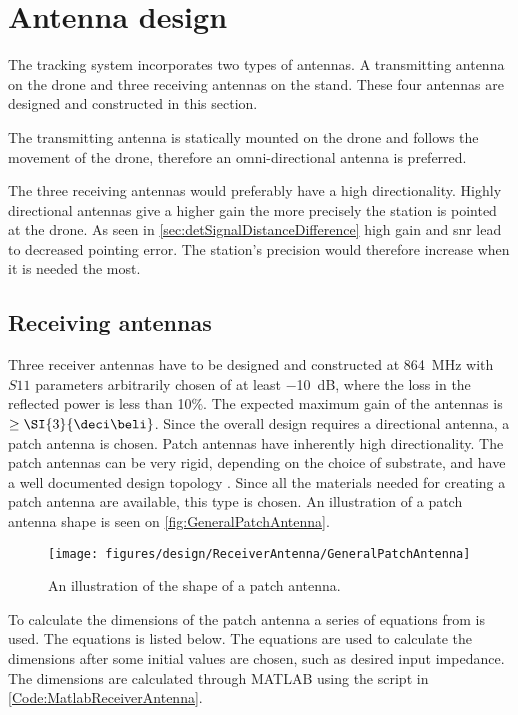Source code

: \section{Antenna design}\label{sec:antenna_design}
The tracking system incorporates two types of antennas. A transmitting antenna on the drone and three receiving antennas on the stand. These four antennas are designed and constructed in this section. 

The transmitting antenna is statically mounted on the drone and follows the movement of the drone, therefore an omni-directional antenna is preferred.

The three receiving antennas would preferably have a high directionality. Highly directional antennas give a higher gain the more precisely the station is pointed at the drone. As seen in \autoref{sec:detSignalDistanceDifference} high gain and \gls{snr} lead to decreased pointing error. The station's precision would therefore increase when it is needed the most. 


\subsection{Receiving antennas}
Three receiver antennas have to be designed and constructed at \SI{864}{\mega\hertz} with $S{11}$ parameters arbitrarily chosen of at least \SI{-10}{\deci\bel}, where the loss in the reflected power is less than 10\%. The expected maximum gain of the antennas is $\geq \SI{3}{\deci\beli}$. Since the overall design requires a directional antenna, a patch antenna is chosen. Patch antennas have inherently high directionality. The patch antennas can be very rigid, depending on the choice of substrate, and have a well documented design topology \citep{AntennaTheoryBook}. Since all the materials needed for creating a patch antenna are available, this type is chosen. An illustration of a patch antenna shape is seen on \autoref{fig:GeneralPatchAntenna}. 
\begin{figure}[h]
    \centering
        \texttt{[image: figures/design/ReceiverAntenna/GeneralPatchAntenna]}
        \caption{An illustration of the shape of a patch antenna.}
        \label{fig:GeneralPatchAntenna}
\end{figure}

To calculate the dimensions of the patch antenna a series of equations from \cite{AntennaTheoryBook} is used. The equations is listed below. The equations are used to calculate the dimensions after some initial values are chosen, such as desired input impedance. The dimensions are calculated through MATLAB using the script in \autoref{Code:MatlabReceiverAntenna}.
····················
ABOUT THIS EXERCISE: Repeat the records above exactly, from the first line through the line containing "The transmitting antenna", and leave out the pictures.

EXPECTED OUTPUT:
Source code

: \section{Antenna design}\label{sec:antenna_design}
The tracking system incorporates two types of antennas. A transmitting antenna on the drone and three receiving antennas on the stand. These four antennas are designed and constructed in this section. 

The transmitting antenna is statically mounted on the drone and follows the movement of the drone, therefore an omni-directional antenna is preferred.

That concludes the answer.